[[ SUPPLIED ENTRIES open ]]

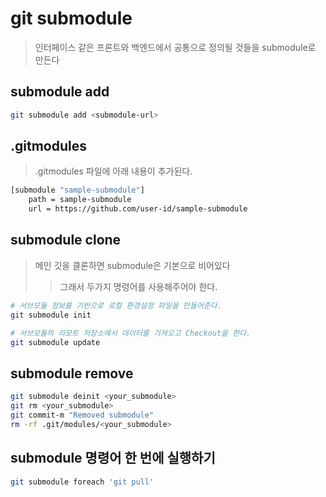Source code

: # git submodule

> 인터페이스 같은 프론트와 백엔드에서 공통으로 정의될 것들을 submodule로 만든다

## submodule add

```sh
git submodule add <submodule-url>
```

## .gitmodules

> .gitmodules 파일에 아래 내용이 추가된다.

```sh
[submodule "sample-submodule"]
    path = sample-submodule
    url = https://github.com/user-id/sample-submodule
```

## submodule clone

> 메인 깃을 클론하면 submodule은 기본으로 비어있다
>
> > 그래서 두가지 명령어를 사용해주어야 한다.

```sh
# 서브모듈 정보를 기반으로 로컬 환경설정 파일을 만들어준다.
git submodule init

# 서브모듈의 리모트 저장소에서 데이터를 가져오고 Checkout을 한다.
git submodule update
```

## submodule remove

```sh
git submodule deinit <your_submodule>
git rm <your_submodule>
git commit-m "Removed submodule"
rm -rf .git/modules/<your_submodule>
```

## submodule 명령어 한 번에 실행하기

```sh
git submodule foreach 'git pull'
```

[[ SUPPLIED ENTRIES closed ]]

AIM OF THE EXERCISE. Write each entry again exactly, minus any images.

REPLY TO THE EXERCISE.
Source code

: # git submodule

> 인터페이스 같은 프론트와 백엔드에서 공통으로 정의될 것들을 submodule로 만든다

## submodule add

```sh
git submodule add <submodule-url>
```

## .gitmodules

> .gitmodules 파일에 아래 내용이 추가된다.

```sh
[submodule "sample-submodule"]
    path = sample-submodule
    url = https://github.com/user-id/sample-submodule
```

## submodule clone

> 메인 깃을 클론하면 submodule은 기본으로 비어있다
>
> > 그래서 두가지 명령어를 사용해주어야 한다.

```sh
# 서브모듈 정보를 기반으로 로컬 환경설정 파일을 만들어준다.
git submodule init

# 서브모듈의 리모트 저장소에서 데이터를 가져오고 Checkout을 한다.
git submodule update
```

## submodule remove

```sh
git submodule deinit <your_submodule>
git rm <your_submodule>
git commit-m "Removed submodule"
rm -rf .git/modules/<your_submodule>
```

## submodule 명령어 한 번에 실행하기

```sh
git submodule foreach 'git pull'
```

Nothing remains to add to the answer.